▸ **Working data**
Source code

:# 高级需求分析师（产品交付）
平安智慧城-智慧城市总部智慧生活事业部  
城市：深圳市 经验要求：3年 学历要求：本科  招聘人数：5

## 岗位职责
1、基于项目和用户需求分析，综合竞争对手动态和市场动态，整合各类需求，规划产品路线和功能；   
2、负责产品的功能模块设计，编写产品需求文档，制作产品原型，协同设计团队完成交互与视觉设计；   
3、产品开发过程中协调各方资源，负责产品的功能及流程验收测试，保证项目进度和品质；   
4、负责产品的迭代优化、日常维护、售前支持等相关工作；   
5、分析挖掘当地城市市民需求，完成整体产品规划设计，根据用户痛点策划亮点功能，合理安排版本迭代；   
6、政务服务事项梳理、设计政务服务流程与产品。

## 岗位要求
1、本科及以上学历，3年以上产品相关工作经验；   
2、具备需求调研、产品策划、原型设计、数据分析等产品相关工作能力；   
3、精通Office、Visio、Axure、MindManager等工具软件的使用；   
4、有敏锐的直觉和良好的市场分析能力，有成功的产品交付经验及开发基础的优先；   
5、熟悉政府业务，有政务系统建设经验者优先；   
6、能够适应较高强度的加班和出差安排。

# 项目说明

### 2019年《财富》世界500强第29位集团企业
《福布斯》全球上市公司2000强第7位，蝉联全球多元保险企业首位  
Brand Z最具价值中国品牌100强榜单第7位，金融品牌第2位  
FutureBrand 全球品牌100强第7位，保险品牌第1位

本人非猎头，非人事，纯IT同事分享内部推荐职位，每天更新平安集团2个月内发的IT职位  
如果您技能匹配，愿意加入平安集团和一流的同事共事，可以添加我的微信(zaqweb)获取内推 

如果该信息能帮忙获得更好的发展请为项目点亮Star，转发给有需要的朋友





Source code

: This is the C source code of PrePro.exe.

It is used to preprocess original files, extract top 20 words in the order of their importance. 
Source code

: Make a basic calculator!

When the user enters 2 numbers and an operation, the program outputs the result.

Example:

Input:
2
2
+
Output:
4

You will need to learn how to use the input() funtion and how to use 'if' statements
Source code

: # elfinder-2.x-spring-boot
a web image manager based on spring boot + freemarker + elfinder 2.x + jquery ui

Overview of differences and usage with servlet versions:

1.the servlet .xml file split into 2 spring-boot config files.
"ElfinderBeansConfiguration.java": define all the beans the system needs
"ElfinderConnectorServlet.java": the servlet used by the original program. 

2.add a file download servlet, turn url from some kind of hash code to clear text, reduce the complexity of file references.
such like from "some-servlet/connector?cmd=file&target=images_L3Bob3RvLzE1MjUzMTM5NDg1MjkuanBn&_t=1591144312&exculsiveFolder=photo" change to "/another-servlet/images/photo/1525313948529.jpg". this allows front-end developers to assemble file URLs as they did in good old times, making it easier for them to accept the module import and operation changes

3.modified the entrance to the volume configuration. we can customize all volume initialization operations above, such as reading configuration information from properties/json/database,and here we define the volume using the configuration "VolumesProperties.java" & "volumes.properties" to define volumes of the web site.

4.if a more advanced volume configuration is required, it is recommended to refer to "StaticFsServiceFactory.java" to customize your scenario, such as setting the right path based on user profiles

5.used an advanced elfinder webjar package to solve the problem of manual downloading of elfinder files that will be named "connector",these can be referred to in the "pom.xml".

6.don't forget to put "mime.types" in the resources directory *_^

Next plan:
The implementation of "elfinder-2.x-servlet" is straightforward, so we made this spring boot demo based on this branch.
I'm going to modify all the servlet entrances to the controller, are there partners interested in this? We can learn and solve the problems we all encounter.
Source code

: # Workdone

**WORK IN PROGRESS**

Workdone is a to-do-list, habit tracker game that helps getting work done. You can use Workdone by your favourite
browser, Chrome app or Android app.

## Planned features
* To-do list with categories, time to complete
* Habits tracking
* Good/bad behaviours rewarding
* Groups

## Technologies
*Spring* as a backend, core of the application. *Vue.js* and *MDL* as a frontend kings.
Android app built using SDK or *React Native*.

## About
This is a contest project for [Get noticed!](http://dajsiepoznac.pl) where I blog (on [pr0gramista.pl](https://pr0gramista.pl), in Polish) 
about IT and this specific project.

▸ **About this exercise**
Copy exactly the lines that run from the one containing "6.don't forget to" to the last line of the listing, both included, and nothing more.

▸ **Exercise solution**
6.don't forget to put "mime.types" in the resources directory *_^

Next plan:
The implementation of "elfinder-2.x-servlet" is straightforward, so we made this spring boot demo based on this branch.
I'm going to modify all the servlet entrances to the controller, are there partners interested in this? We can learn and solve the problems we all encounter.
Source code

: # Workdone

**WORK IN PROGRESS**

Workdone is a to-do-list, habit tracker game that helps getting work done. You can use Workdone by your favourite
browser, Chrome app or Android app.

## Planned features
* To-do list with categories, time to complete
* Habits tracking
* Good/bad behaviours rewarding
* Groups

## Technologies
*Spring* as a backend, core of the application. *Vue.js* and *MDL* as a frontend kings.
Android app built using SDK or *React Native*.

## About
This is a contest project for [Get noticed!](http://dajsiepoznac.pl) where I blog (on [pr0gramista.pl](https://pr0gramista.pl), in Polish) 
about IT and this specific project.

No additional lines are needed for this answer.